Será cada vez más difícil sorprenderse del modo en que la tecnología modifica nuestra existencia porque estamos acomodados a la idea de una asimilación instantánea de la técnica[2]. No del conocimiento, por supuesto. El conocimiento está obsoleto. O, cuando menos, hoy también parece tener fecha de caducidad. Para qué acumularlo cuando todo parece estar a un clic de distancia.
En medio de este mar de los Sargazos, el teatro, siempre flexible y dispuesto a jugar con cualquier excusa, va y viene. Se adapta a la grandilocuencia tecnológica, deja que lo maquillemos, le cambiemos el nombre, el apellido, lo formateemos y lo vaciemos de sentido queriendo otorgarle todos los posibles. Su nuevo sentido será azaroso y su discurso fragmentario, hiperbreve e hipervinculado, como corresponde a la post-posmodernidad. No debe aburrir, ni bajar línea ni emitir mensajes unívocos. El teatro se percibe como un lugar de expansión al que se le presupone un divertimento y una complejidad que, en última instancia, descansa en nuestro público, ese público escaso pero fiel, afectado quizá con alguna malformación del virus teatrero. Una cepa menos radical que lo convierte en público sin deseo protagónico, sin anhelo de subirse al escenario (si es que hay cerca uno, si es que de ese teatro se trata).

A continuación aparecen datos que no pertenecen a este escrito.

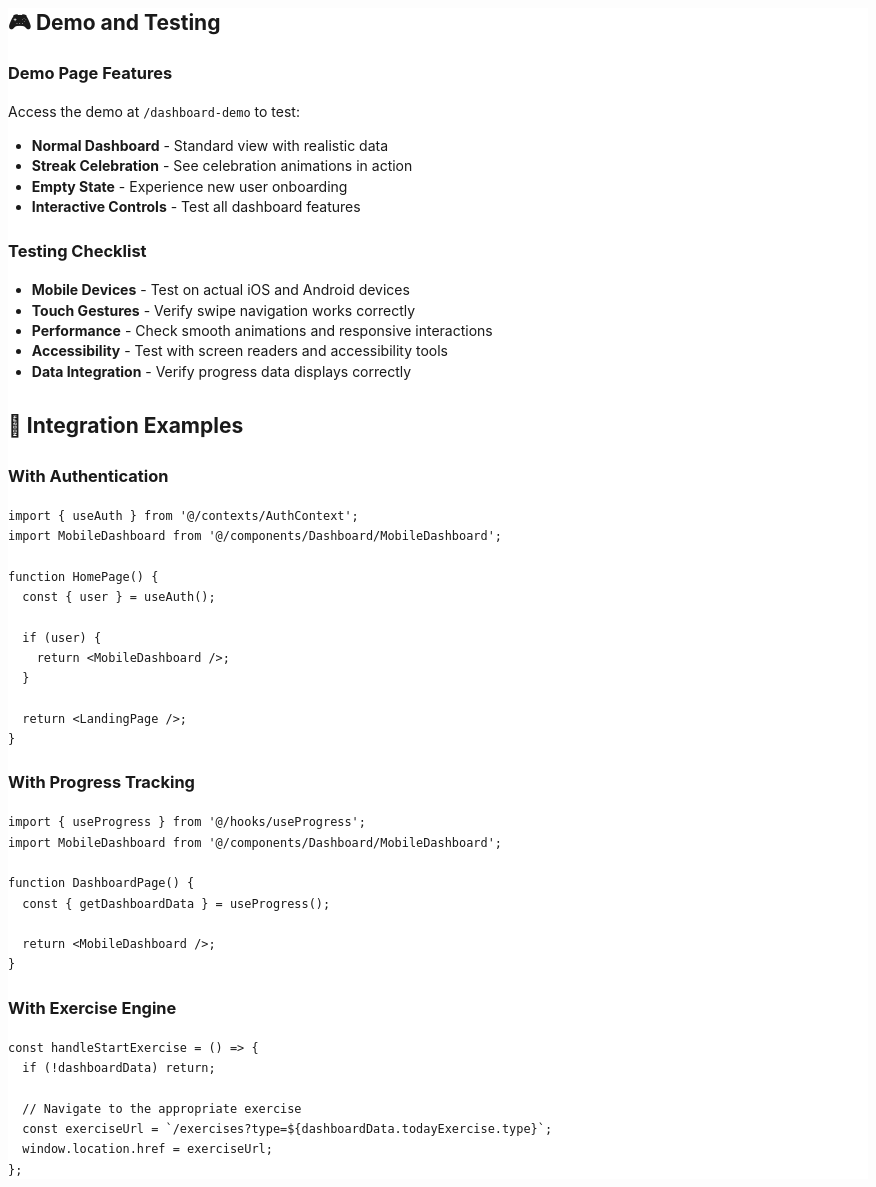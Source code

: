 ## 🎮 Demo and Testing

### Demo Page Features
Access the demo at `/dashboard-demo` to test:
- **Normal Dashboard** - Standard view with realistic data
- **Streak Celebration** - See celebration animations in action
- **Empty State** - Experience new user onboarding
- **Interactive Controls** - Test all dashboard features

### Testing Checklist
- **Mobile Devices** - Test on actual iOS and Android devices
- **Touch Gestures** - Verify swipe navigation works correctly
- **Performance** - Check smooth animations and responsive interactions
- **Accessibility** - Test with screen readers and accessibility tools
- **Data Integration** - Verify progress data displays correctly

## 🚀 Integration Examples

### With Authentication
```tsx
import { useAuth } from '@/contexts/AuthContext';
import MobileDashboard from '@/components/Dashboard/MobileDashboard';

function HomePage() {
  const { user } = useAuth();

  if (user) {
    return <MobileDashboard />;
  }

  return <LandingPage />;
}
```

### With Progress Tracking
```tsx
import { useProgress } from '@/hooks/useProgress';
import MobileDashboard from '@/components/Dashboard/MobileDashboard';

function DashboardPage() {
  const { getDashboardData } = useProgress();
  
  return <MobileDashboard />;
}
```

### With Exercise Engine
```tsx
const handleStartExercise = () => {
  if (!dashboardData) return;
  
  // Navigate to the appropriate exercise
  const exerciseUrl = `/exercises?type=${dashboardData.todayExercise.type}`;
  window.location.href = exerciseUrl;
};
```

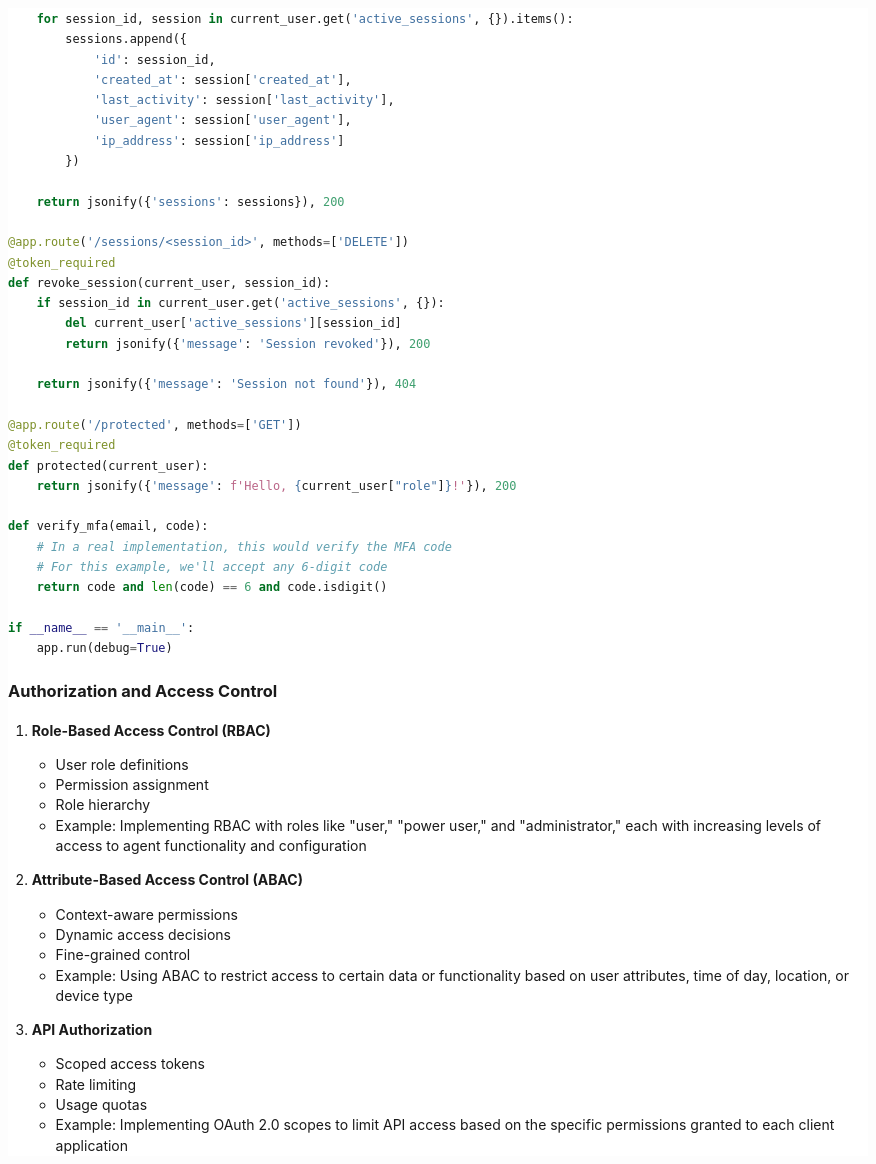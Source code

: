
 ```python
    for session_id, session in current_user.get('active_sessions', {}).items():
        sessions.append({
            'id': session_id,
            'created_at': session['created_at'],
            'last_activity': session['last_activity'],
            'user_agent': session['user_agent'],
            'ip_address': session['ip_address']
        })
    
    return jsonify({'sessions': sessions}), 200

@app.route('/sessions/<session_id>', methods=['DELETE'])
@token_required
def revoke_session(current_user, session_id):
    if session_id in current_user.get('active_sessions', {}):
        del current_user['active_sessions'][session_id]
        return jsonify({'message': 'Session revoked'}), 200
    
    return jsonify({'message': 'Session not found'}), 404

@app.route('/protected', methods=['GET'])
@token_required
def protected(current_user):
    return jsonify({'message': f'Hello, {current_user["role"]}!'}), 200

def verify_mfa(email, code):
    # In a real implementation, this would verify the MFA code
    # For this example, we'll accept any 6-digit code
    return code and len(code) == 6 and code.isdigit()

if __name__ == '__main__':
    app.run(debug=True)
```

### Authorization and Access Control

1. **Role-Based Access Control (RBAC)**
   - User role definitions
   - Permission assignment
   - Role hierarchy
   - Example: Implementing RBAC with roles like "user," "power user," and "administrator," each with increasing levels of access to agent functionality and configuration

2. **Attribute-Based Access Control (ABAC)**
   - Context-aware permissions
   - Dynamic access decisions
   - Fine-grained control
   - Example: Using ABAC to restrict access to certain data or functionality based on user attributes, time of day, location, or device type

3. **API Authorization**
   - Scoped access tokens
   - Rate limiting
   - Usage quotas
   - Example: Implementing OAuth 2.0 scopes to limit API access based on the specific permissions granted to each client application
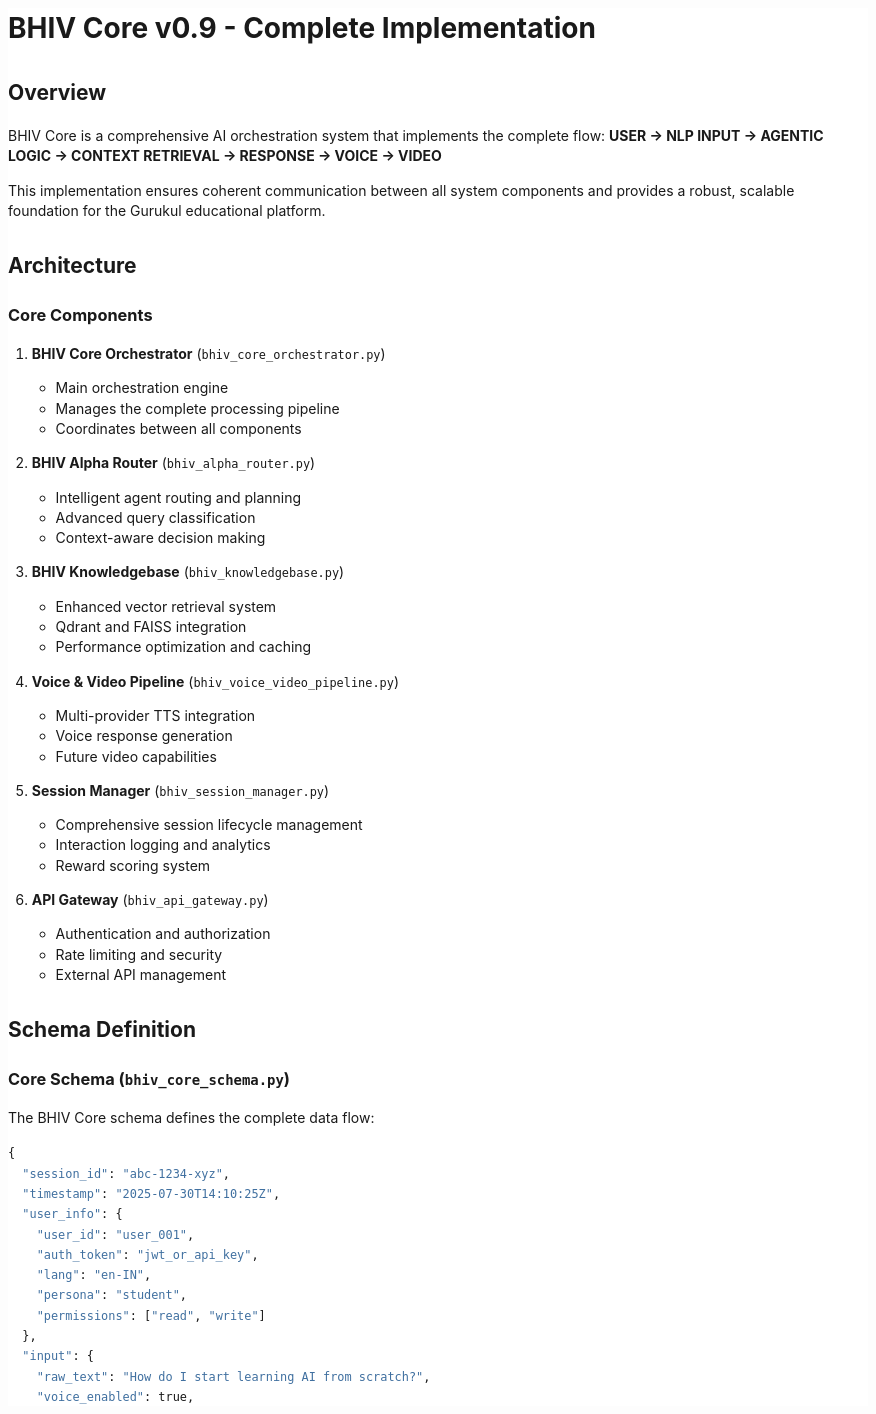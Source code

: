 # BHIV Core v0.9 - Complete Implementation

## Overview

BHIV Core is a comprehensive AI orchestration system that implements the complete flow:
**USER → NLP INPUT → AGENTIC LOGIC → CONTEXT RETRIEVAL → RESPONSE → VOICE → VIDEO**

This implementation ensures coherent communication between all system components and provides a robust, scalable foundation for the Gurukul educational platform.

## Architecture

### Core Components

1. **BHIV Core Orchestrator** (`bhiv_core_orchestrator.py`)
   - Main orchestration engine
   - Manages the complete processing pipeline
   - Coordinates between all components

2. **BHIV Alpha Router** (`bhiv_alpha_router.py`)
   - Intelligent agent routing and planning
   - Advanced query classification
   - Context-aware decision making

3. **BHIV Knowledgebase** (`bhiv_knowledgebase.py`)
   - Enhanced vector retrieval system
   - Qdrant and FAISS integration
   - Performance optimization and caching

4. **Voice & Video Pipeline** (`bhiv_voice_video_pipeline.py`)
   - Multi-provider TTS integration
   - Voice response generation
   - Future video capabilities

5. **Session Manager** (`bhiv_session_manager.py`)
   - Comprehensive session lifecycle management
   - Interaction logging and analytics
   - Reward scoring system

6. **API Gateway** (`bhiv_api_gateway.py`)
   - Authentication and authorization
   - Rate limiting and security
   - External API management

## Schema Definition

### Core Schema (`bhiv_core_schema.py`)

The BHIV Core schema defines the complete data flow:

```python
{
  "session_id": "abc-1234-xyz",
  "timestamp": "2025-07-30T14:10:25Z",
  "user_info": {
    "user_id": "user_001",
    "auth_token": "jwt_or_api_key",
    "lang": "en-IN",
    "persona": "student",
    "permissions": ["read", "write"]
  },
  "input": {
    "raw_text": "How do I start learning AI from scratch?",
    "voice_enabled": true,
```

No abunda ese público ajeno a los entresijos de la producción teatral. Sabemos que al teatro lo alimenta la familia. Es esa mesa de bautizo donde todos apadrinamos un poco a la criatura. Vamos a ver la obra del maestro, del amigo, de la novia, del ex, de la compañía admirada o envidiada… Y ellos, todos ellos, nos devuelven el favor. Vienen a ver nuestras obras y nos felicitamos o mantenemos un prudente silencio. Protegemos nuestra supervivencia. Tenemos algo de vampiros. Sacrificamos cada nueva obra a los colmillos de la comunidad, nos la vamos pasando unos a otros, hasta que no queda nada en ella que morder. Algo de eso hay. Algo. Pero no es todo. Eso no alcanzaría para seguir, para mantener el interés, los sueños y la esperanza de encontrarle sentido a tanto esfuerzo cuando nada funciona como quisiéramos.


m.trigo












[1] En relación a todo esto recomendamos la lectura del artículo “La muerte del teatro y otras buenas noticias”, de M. Kartun, en Detrás de escena, ed. Excursiones, Buenos Aires, 2015. pp. 11-16.

[2] Entre las muchas películas estrenadas en los últimos años que abordan hipótesis sobre cómo la tecnología modifica irremediablemente nuestra experiencia como seres humanos y nuestra (in)capacidad para relacionarnos, Her (Dir. Spike Jonze, USA, 2013) es, sin duda, uno de los ejemplos que mejor ejemplifica estas vagas impresiones.